[STORED DATA Boundary: Start]

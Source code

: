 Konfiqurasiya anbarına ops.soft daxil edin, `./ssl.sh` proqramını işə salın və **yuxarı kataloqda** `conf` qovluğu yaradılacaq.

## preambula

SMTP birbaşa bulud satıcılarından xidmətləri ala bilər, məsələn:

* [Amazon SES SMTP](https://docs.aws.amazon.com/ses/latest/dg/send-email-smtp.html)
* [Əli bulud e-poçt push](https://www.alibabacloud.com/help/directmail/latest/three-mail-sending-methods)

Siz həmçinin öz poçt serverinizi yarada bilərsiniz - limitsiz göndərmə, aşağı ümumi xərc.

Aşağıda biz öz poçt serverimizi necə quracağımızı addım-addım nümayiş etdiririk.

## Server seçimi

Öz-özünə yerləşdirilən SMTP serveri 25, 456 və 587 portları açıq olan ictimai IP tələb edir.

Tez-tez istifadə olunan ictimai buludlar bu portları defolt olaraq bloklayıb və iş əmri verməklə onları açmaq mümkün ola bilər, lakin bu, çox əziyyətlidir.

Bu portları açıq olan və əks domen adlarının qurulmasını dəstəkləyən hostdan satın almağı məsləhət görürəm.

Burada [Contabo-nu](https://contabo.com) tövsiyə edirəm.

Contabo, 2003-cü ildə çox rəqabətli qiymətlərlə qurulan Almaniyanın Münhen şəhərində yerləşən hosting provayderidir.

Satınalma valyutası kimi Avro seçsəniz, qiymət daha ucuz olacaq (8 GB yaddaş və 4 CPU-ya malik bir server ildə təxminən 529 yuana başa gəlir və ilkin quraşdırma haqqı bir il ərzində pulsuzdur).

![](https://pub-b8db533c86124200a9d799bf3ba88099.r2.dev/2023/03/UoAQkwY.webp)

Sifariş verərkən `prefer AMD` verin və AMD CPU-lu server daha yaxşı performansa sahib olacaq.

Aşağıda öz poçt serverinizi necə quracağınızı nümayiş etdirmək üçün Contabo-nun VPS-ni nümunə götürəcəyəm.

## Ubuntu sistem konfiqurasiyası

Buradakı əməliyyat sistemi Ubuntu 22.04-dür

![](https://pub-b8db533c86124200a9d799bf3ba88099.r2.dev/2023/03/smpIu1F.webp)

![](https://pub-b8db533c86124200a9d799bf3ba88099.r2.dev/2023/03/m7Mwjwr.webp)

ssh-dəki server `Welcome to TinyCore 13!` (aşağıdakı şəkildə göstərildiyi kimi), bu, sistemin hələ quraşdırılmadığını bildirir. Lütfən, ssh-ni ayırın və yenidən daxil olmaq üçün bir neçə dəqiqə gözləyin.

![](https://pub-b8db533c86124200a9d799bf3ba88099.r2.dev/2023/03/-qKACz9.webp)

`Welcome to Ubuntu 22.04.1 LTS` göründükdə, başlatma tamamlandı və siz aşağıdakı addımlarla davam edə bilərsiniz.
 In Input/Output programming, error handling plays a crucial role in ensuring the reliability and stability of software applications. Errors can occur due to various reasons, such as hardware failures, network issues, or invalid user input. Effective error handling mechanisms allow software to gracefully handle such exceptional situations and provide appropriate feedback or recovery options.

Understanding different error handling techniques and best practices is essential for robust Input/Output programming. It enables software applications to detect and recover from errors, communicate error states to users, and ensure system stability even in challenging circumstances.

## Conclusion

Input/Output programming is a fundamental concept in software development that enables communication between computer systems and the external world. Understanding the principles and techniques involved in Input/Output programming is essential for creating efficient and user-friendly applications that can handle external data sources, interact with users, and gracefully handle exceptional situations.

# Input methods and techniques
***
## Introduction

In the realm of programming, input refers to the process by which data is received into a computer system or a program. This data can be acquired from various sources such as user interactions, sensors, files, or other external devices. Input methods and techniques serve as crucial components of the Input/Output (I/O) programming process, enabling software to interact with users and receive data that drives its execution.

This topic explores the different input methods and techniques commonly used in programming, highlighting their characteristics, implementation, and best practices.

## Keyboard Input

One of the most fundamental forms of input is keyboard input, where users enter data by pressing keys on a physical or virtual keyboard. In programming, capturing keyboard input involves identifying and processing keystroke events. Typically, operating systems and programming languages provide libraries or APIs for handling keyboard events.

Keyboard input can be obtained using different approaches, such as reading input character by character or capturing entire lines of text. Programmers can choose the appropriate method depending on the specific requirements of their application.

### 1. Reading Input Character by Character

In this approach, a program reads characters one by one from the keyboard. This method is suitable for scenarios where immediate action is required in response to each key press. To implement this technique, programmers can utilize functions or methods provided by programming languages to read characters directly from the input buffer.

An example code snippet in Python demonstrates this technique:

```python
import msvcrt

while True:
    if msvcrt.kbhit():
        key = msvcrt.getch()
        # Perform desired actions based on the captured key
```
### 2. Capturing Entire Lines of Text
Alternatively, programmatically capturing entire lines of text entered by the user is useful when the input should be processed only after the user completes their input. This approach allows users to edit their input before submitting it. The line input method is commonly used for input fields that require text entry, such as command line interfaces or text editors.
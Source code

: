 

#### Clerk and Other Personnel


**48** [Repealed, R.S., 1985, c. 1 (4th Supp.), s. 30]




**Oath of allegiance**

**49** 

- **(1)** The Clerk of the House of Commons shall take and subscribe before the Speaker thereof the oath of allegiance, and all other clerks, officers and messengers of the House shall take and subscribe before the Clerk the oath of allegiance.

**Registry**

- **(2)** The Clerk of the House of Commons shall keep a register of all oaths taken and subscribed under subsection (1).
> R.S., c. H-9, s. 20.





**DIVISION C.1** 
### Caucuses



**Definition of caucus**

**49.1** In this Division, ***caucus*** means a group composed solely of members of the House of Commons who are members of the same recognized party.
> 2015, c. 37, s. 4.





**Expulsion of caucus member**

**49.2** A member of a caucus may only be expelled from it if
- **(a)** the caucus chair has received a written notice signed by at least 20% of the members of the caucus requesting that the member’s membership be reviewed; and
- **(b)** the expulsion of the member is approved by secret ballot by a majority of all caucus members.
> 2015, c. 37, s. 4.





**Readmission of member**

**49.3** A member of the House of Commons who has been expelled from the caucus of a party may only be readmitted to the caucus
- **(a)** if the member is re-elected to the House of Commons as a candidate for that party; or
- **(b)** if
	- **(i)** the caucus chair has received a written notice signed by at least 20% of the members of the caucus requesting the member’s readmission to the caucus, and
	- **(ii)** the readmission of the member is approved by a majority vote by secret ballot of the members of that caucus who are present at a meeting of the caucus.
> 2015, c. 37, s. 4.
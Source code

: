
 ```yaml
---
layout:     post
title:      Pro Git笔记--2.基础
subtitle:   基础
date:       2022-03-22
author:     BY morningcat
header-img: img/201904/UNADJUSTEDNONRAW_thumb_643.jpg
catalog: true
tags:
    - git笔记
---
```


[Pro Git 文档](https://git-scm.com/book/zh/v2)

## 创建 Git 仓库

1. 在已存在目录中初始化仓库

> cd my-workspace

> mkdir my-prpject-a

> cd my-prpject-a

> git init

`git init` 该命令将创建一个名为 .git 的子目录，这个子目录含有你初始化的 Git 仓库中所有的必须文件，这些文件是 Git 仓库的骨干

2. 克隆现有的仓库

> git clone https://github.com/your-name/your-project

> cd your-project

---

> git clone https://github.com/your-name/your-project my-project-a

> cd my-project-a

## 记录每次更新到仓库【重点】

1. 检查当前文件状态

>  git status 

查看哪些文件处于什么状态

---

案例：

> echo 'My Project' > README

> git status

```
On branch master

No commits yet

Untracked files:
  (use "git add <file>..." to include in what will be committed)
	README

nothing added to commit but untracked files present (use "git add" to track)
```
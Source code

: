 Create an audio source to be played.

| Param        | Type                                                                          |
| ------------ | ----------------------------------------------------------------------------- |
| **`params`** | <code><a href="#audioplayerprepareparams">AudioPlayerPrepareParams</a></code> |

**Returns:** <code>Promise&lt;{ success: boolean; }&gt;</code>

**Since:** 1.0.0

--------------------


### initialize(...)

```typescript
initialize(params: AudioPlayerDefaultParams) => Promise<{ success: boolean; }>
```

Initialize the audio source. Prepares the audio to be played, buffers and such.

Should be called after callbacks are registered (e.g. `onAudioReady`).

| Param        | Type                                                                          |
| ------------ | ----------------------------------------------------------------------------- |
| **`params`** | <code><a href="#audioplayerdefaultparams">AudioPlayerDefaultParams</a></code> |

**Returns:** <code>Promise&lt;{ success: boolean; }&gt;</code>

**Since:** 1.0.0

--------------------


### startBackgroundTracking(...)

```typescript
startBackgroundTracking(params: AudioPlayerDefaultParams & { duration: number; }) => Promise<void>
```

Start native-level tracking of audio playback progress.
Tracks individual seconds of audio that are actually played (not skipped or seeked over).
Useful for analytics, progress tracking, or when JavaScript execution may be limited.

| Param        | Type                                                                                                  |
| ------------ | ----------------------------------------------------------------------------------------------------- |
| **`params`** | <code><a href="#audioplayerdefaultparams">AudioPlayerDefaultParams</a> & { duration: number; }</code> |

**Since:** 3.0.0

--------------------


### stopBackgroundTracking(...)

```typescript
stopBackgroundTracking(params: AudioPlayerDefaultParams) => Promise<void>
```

[STORED DATA Boundary: End]

◆ EXERCISE OBJECTIVE: Every line of the data that includes the word "signed" should be copied.

◆ SOLUTION FOR THIS TASK:
- **(a)** the caucus chair has received a written notice signed by at least 20% of the members of the caucus requesting that the member’s membership be reviewed; and
	- **(i)** the caucus chair has received a written notice signed by at least 20% of the members of the caucus requesting the member’s readmission to the caucus, and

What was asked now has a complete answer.